## DATA EXTRACTS:
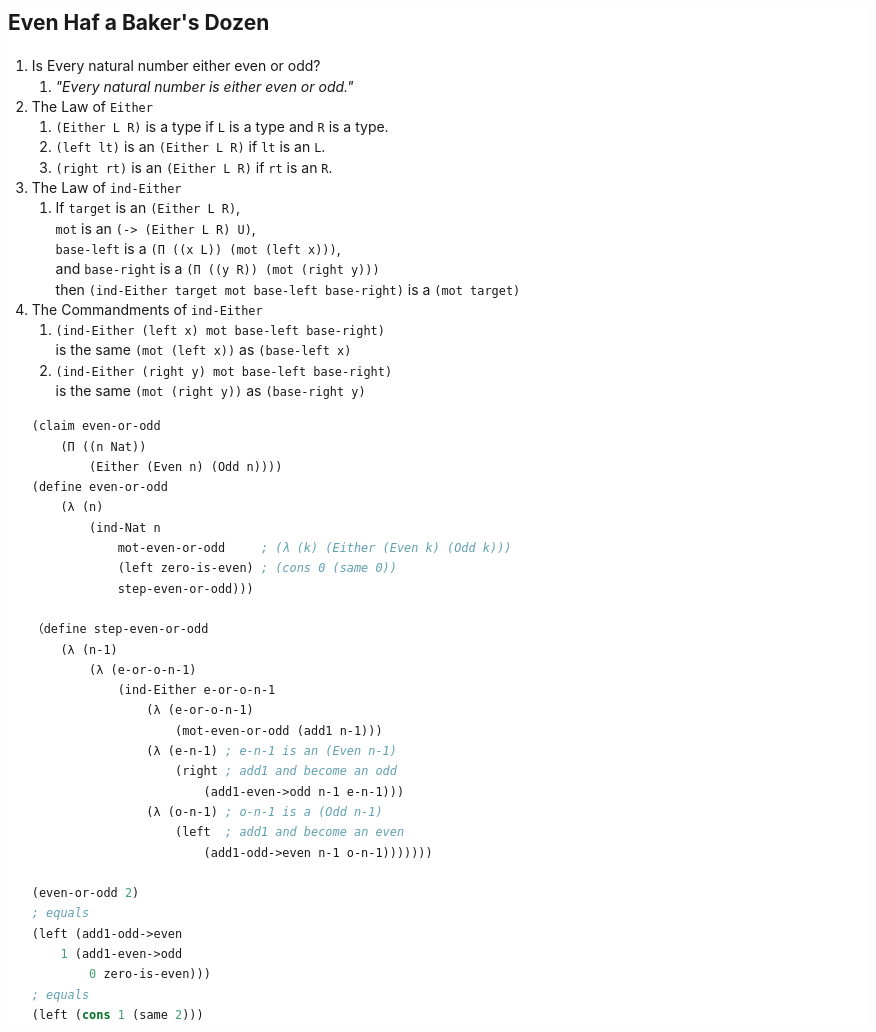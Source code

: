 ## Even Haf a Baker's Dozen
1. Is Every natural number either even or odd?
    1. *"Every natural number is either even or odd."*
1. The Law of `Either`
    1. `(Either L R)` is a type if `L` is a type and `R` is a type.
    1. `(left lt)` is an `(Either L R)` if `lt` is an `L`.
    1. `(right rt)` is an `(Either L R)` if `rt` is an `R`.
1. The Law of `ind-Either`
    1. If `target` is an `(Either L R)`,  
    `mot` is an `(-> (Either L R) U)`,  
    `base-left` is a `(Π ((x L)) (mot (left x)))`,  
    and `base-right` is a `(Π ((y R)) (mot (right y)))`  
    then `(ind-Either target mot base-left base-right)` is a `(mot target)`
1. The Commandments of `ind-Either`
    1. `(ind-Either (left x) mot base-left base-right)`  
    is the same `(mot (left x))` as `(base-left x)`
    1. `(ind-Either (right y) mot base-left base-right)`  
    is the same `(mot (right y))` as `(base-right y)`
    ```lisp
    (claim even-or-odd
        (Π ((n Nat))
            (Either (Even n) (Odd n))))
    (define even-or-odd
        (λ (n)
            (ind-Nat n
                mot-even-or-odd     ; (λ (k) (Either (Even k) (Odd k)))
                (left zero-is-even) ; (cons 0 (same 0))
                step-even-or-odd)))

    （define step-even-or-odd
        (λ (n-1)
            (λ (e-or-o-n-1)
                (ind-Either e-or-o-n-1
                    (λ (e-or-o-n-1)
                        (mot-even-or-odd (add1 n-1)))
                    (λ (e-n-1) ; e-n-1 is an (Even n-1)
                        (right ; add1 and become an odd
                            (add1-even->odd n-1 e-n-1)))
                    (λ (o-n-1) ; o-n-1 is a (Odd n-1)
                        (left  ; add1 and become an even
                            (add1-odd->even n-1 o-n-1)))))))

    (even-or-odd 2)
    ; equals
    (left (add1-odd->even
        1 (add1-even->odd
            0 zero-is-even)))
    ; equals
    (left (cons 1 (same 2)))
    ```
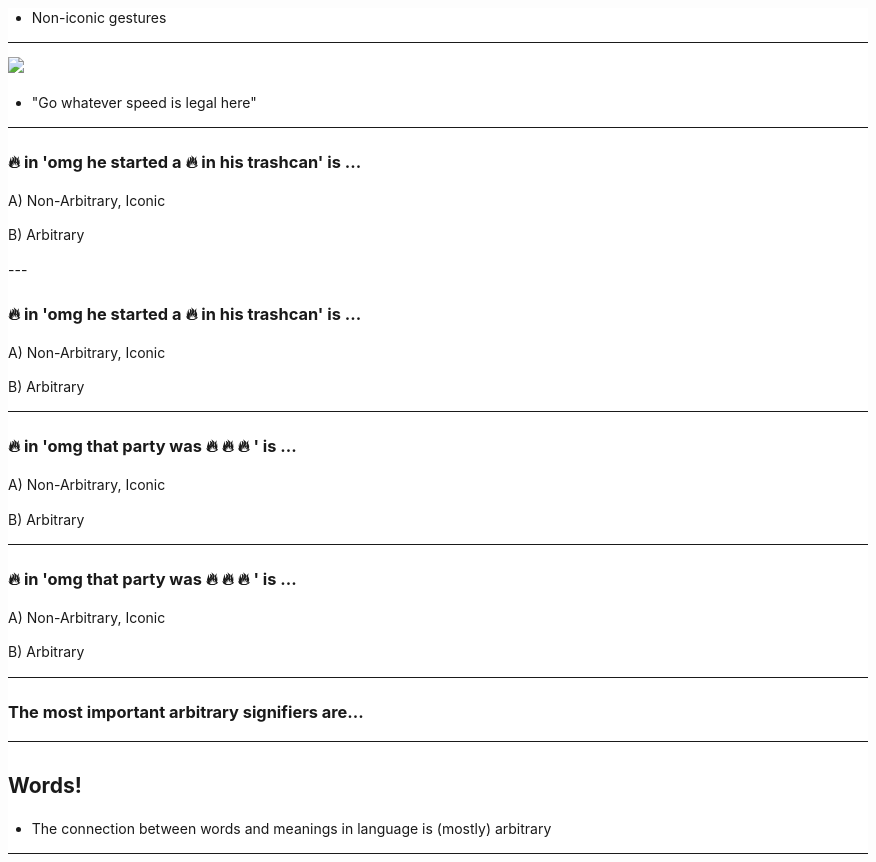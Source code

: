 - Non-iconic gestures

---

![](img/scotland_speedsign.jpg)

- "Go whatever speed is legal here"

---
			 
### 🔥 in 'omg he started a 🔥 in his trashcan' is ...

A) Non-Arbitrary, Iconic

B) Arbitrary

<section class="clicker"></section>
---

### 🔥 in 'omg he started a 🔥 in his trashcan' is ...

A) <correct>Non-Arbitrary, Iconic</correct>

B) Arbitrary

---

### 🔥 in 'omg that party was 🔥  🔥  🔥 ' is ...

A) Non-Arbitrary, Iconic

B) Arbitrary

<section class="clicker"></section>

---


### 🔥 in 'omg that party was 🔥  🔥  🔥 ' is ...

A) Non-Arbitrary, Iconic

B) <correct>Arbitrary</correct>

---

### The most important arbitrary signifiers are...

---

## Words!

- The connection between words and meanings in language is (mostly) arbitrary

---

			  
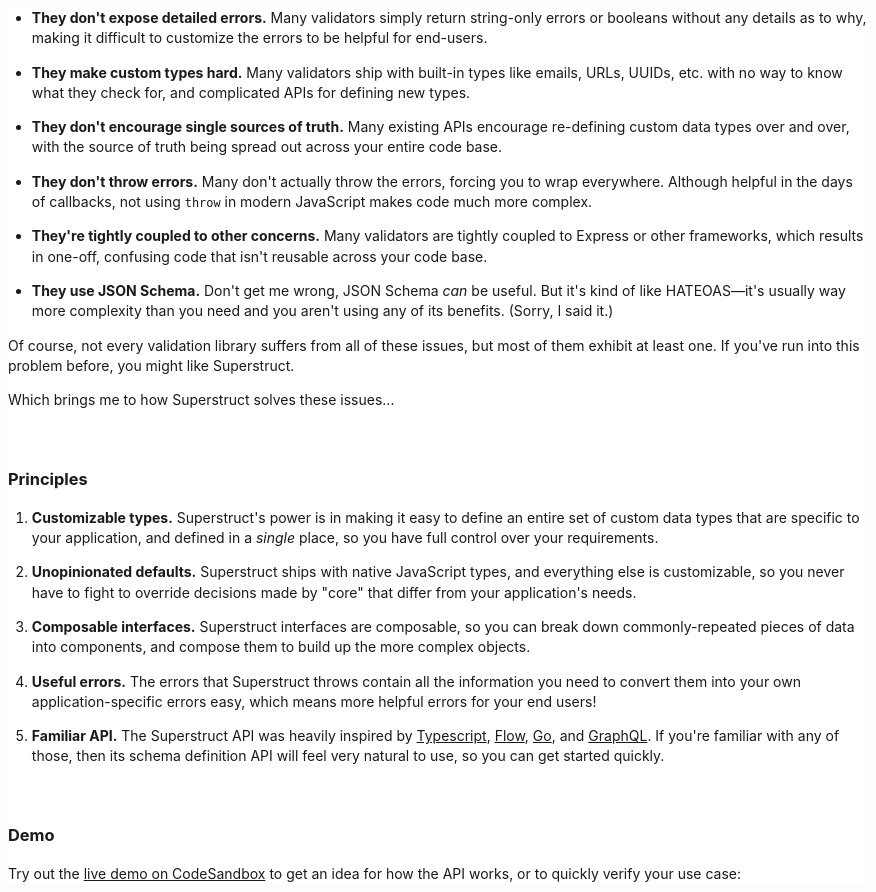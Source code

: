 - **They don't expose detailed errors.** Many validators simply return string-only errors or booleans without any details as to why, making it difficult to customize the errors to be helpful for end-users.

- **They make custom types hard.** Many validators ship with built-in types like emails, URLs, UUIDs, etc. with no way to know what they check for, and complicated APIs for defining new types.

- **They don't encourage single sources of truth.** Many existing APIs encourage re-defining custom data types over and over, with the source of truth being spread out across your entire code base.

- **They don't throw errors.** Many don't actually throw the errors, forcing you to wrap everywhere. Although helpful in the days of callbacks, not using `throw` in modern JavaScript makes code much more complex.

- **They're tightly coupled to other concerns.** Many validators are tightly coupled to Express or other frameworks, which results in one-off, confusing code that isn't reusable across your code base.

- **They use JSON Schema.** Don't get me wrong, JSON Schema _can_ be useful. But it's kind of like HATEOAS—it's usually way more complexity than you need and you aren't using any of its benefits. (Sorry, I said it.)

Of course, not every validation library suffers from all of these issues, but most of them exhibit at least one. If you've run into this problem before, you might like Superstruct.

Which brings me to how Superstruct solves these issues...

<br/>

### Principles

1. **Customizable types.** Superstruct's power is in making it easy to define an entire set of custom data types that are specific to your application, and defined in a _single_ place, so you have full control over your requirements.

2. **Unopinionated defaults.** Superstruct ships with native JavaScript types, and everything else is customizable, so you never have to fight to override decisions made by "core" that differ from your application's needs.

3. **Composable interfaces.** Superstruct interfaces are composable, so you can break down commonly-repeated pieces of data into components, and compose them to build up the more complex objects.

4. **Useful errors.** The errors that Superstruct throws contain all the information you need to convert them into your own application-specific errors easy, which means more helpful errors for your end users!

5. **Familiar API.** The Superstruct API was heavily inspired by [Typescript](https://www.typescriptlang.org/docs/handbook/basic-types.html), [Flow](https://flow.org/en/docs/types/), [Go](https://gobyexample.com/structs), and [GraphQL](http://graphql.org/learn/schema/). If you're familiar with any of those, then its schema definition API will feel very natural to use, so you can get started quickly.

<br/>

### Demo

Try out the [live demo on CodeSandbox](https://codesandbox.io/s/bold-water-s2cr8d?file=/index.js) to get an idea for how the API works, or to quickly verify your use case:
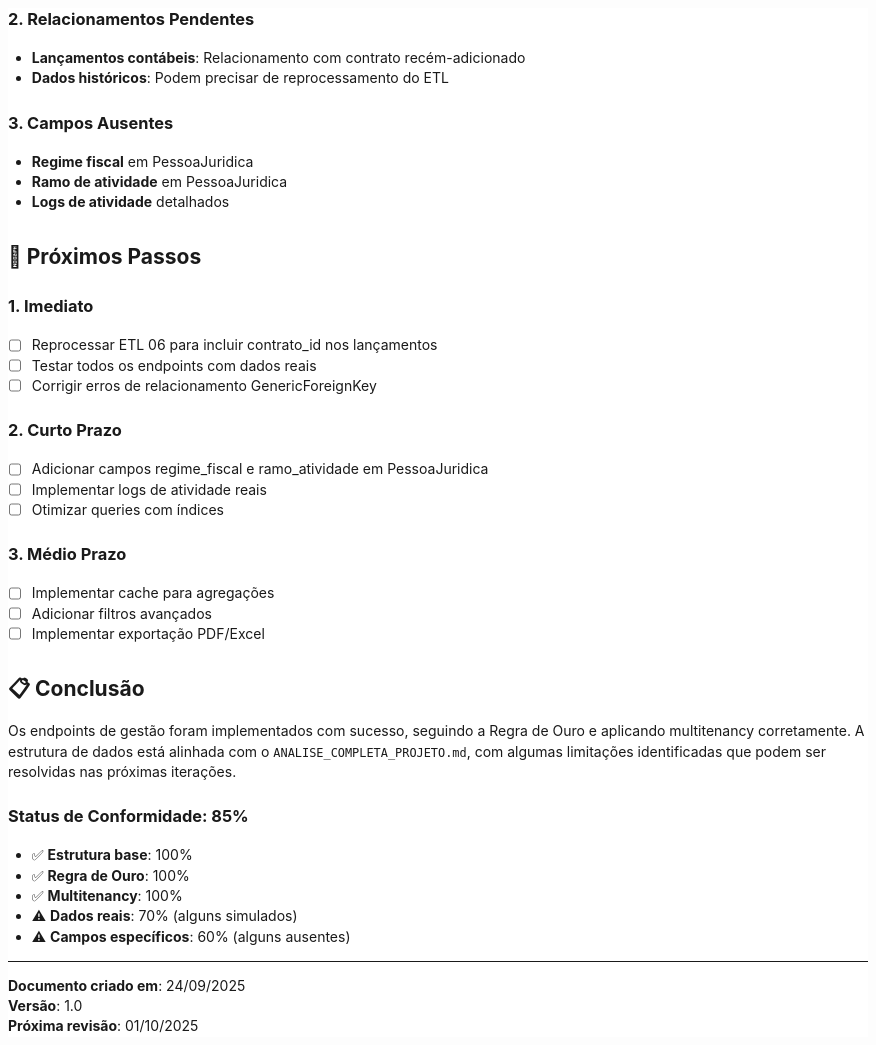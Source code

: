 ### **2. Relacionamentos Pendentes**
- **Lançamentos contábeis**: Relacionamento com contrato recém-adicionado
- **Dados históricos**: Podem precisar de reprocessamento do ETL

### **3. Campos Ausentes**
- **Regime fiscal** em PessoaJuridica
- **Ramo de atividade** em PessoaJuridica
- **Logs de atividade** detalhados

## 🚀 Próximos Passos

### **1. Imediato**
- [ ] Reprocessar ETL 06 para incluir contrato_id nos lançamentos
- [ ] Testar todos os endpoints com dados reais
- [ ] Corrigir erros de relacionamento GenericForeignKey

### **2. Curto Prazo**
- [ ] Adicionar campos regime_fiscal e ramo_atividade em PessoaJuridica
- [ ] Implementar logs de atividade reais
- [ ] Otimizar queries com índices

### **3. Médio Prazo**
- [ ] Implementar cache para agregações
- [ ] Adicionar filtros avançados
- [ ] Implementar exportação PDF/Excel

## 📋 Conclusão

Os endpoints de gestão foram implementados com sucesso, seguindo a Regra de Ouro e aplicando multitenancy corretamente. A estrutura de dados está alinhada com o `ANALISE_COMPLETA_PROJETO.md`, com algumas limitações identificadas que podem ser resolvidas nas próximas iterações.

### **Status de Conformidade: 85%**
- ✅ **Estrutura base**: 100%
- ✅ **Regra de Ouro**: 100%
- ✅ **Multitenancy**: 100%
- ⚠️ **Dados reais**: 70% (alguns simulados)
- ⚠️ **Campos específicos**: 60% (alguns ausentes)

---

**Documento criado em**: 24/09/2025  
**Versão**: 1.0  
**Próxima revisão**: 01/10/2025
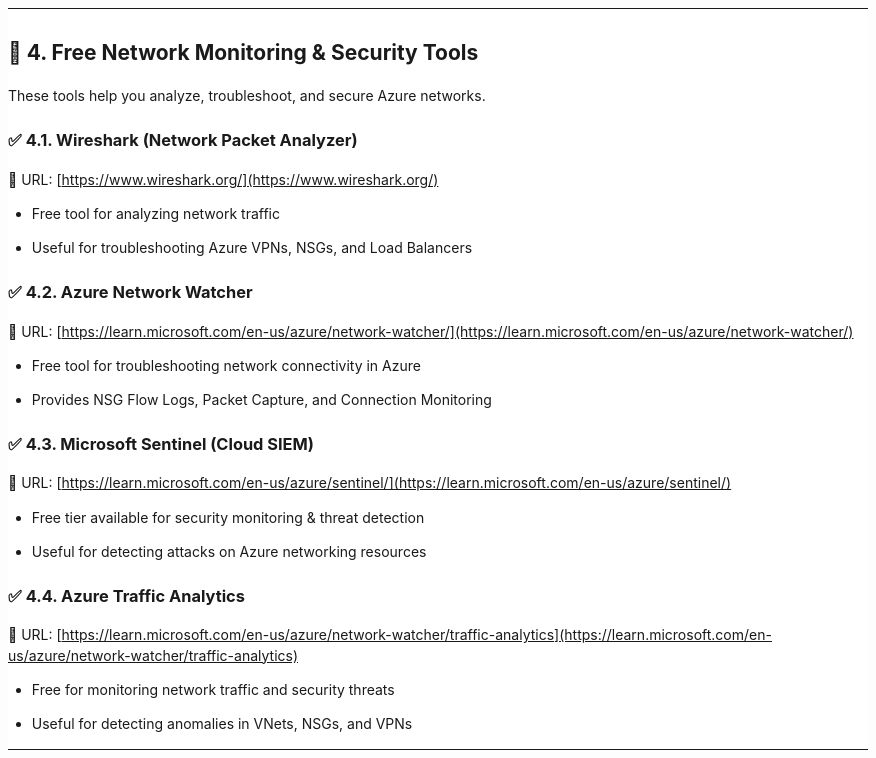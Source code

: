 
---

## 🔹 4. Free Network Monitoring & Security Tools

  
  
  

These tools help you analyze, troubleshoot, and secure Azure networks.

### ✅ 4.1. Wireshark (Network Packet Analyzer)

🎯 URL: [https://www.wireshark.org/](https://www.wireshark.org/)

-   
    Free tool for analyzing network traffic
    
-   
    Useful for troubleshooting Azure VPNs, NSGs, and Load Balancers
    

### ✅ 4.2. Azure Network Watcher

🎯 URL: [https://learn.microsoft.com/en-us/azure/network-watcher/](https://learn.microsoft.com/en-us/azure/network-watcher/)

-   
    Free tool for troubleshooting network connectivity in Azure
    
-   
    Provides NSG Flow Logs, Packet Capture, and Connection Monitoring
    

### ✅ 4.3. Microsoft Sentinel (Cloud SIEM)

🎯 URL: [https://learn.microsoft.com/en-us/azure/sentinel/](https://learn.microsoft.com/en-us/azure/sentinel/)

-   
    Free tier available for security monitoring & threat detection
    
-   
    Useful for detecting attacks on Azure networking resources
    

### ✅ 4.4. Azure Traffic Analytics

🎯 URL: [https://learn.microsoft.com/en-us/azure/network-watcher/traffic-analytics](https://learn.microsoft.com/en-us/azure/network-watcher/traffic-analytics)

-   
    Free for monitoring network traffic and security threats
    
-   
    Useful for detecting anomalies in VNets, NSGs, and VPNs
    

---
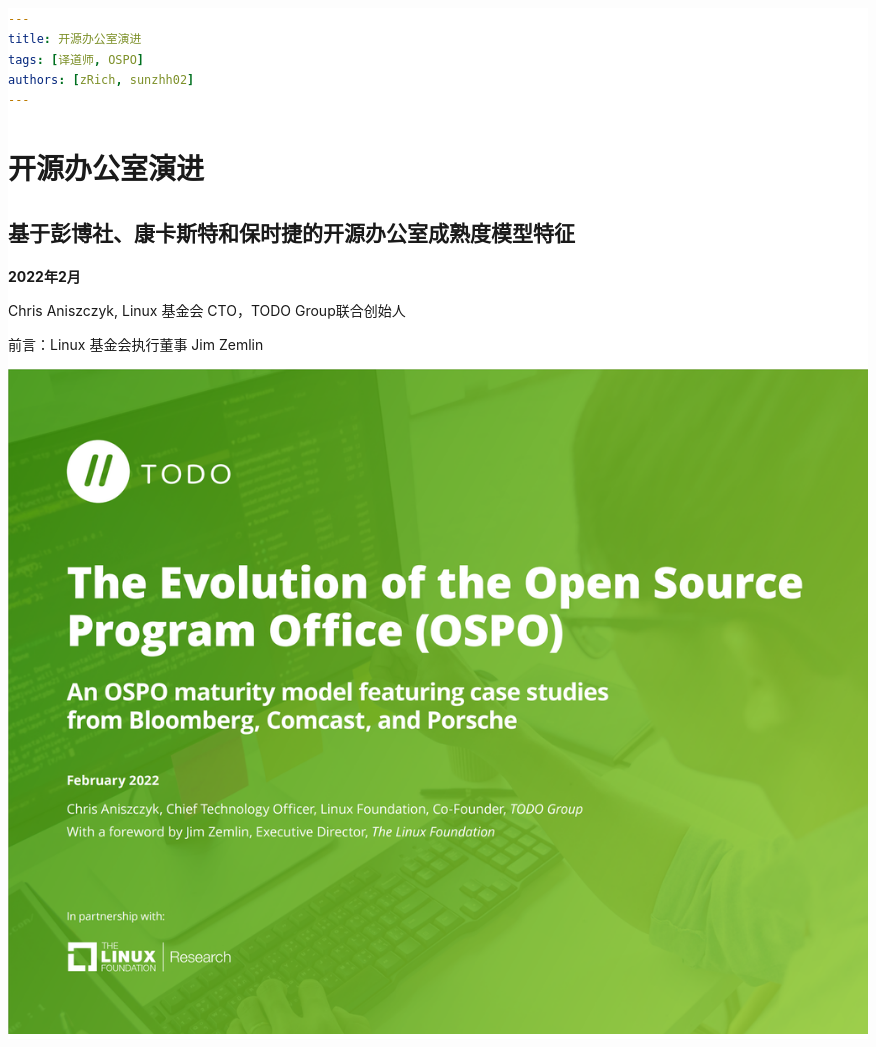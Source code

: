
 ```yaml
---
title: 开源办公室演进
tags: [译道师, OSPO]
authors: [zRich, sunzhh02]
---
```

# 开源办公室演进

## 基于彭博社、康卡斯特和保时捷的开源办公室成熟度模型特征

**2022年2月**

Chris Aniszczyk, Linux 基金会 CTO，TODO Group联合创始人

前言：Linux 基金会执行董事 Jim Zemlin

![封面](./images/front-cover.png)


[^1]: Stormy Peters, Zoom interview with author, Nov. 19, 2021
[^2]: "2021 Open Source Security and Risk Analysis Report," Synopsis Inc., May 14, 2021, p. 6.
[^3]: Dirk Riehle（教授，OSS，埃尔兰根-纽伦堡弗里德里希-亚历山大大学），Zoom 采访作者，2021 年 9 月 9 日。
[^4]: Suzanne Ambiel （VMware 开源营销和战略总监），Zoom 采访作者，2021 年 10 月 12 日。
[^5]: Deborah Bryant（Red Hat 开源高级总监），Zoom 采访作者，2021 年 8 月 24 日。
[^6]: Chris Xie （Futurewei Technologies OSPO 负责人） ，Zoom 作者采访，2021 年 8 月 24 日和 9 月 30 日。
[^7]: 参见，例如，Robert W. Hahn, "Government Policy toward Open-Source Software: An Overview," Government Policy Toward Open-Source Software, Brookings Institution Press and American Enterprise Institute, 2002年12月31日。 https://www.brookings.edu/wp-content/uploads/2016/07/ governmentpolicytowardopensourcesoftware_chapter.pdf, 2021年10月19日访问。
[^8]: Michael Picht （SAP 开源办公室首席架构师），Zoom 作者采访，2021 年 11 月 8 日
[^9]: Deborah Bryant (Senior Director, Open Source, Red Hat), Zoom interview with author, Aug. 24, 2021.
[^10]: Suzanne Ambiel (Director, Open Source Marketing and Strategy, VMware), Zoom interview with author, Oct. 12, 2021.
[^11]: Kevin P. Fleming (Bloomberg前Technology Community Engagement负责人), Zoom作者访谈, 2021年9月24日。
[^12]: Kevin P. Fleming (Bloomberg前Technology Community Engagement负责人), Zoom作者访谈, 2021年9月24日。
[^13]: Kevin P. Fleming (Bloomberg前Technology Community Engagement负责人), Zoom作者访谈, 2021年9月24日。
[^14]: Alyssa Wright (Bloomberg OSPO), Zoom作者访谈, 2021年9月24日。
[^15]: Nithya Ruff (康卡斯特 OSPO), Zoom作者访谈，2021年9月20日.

## EXERCISE GOAL:
For the listing above, print only the lines starting at the line containing "Provides NSG Flow" and ending at the line containing "### ✅ 4.4. Azure Traffic Analytics", exactly, both included.

## SOLUTION TO THE EXERCISE:
    Provides NSG Flow Logs, Packet Capture, and Connection Monitoring
    

### ✅ 4.3. Microsoft Sentinel (Cloud SIEM)

🎯 URL: [https://learn.microsoft.com/en-us/azure/sentinel/](https://learn.microsoft.com/en-us/azure/sentinel/)

-   
    Free tier available for security monitoring & threat detection
    
-   
    Useful for detecting attacks on Azure networking resources
    

### ✅ 4.4. Azure Traffic Analytics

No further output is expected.